かつてイラクでフセイン政権を壊滅させて、混乱だけを残したアメリカが同じことを望むわけがありません。
体面では習近平政権を非難しますが、心の中では共産党政権には続いてほしいのです。
しかし、お金を寄越せと言うのはあまりにみっともないので、自由だ人権だ格好のいいことを言っているにすぎません。
この終戦は、日本のようにアメリカのサービスを思う存分に使うようになればいいだけです。
はっきり言って、アメリカには世界1位の大国になるという欲望はあまりないでしょう。
なぜならば、1人当たりのGDP(国内総生産)は依然としてアメリカは世界1位で、それを揺るがす国は絶対に現れないからです。
中国がいくら発展しても、アメリカのように豊かになるのにはまだ後100年は必要になります。
この記事のまとめ
今回の記事では、日本人が中国を理解するためには、そもそも日本と中国は根本の考えが全く違うことから理解しなければならないことを確認。

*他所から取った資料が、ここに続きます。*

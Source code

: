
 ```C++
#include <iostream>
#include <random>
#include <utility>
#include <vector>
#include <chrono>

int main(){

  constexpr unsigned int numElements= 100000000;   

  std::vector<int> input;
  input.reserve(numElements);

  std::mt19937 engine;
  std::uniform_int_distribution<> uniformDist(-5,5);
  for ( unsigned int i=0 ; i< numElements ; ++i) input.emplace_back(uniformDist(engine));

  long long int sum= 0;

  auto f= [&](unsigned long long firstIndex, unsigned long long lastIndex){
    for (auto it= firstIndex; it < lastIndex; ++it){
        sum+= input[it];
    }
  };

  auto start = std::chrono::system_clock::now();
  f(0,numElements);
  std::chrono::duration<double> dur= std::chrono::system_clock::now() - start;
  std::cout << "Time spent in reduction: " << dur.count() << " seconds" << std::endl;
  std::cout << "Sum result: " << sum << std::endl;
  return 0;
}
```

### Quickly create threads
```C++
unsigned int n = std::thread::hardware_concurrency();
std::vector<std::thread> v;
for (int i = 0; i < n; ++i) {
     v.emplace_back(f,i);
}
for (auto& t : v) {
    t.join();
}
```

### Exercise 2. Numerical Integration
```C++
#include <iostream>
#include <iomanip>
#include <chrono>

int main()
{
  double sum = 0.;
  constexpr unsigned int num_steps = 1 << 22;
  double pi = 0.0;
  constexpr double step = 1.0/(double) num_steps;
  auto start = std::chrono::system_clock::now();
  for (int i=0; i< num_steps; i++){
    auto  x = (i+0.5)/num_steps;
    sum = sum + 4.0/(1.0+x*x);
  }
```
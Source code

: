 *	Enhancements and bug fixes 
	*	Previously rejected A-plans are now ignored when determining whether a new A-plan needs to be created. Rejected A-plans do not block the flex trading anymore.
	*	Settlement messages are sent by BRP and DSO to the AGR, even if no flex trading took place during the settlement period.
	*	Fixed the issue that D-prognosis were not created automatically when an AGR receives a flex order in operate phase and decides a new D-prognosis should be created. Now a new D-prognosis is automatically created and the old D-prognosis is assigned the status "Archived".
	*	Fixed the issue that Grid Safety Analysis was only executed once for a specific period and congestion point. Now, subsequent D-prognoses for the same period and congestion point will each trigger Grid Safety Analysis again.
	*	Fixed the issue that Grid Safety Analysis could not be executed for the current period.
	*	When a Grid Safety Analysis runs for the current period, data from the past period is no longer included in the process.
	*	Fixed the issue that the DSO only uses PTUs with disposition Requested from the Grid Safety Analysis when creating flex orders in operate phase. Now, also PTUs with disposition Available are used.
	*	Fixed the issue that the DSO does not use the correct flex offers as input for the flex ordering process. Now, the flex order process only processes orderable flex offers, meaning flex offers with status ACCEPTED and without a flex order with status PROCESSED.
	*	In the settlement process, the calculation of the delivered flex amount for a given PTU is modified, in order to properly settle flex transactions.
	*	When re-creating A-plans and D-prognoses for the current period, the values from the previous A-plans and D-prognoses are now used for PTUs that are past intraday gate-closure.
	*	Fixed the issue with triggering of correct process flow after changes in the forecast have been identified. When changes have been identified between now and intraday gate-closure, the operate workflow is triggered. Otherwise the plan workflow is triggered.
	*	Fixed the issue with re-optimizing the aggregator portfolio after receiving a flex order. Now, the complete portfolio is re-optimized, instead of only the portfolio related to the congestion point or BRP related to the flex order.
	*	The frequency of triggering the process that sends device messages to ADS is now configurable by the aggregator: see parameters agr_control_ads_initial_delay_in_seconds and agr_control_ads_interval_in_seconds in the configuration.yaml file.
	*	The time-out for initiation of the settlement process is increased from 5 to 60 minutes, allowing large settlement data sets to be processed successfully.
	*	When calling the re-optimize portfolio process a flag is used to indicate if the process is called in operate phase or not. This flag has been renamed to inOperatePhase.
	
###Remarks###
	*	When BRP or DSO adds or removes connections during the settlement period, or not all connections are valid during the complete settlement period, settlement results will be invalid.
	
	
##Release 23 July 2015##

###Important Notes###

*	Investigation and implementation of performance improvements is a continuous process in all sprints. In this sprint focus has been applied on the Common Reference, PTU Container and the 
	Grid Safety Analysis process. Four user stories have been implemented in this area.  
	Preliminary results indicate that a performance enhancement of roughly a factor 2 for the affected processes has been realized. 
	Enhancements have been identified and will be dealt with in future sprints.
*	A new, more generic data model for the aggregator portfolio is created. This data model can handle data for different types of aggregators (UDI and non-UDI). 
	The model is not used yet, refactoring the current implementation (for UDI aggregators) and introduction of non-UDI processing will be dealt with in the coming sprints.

すなわち自由、人権、民主主義に立脚して考えを巡らしても未来永劫理解できない。
なぜなら、その後ろにあるものはどうやって効率的に儲けるかの打算だから。
そして、日本人やアメリカ人のほとんどはその崇高な理念にダマされているだけ。
自由、人権、民主主義はあくまで建前であり、アメリカはアメリカの企業が儲かれば文句は言わない。
こういう内容の記事でした。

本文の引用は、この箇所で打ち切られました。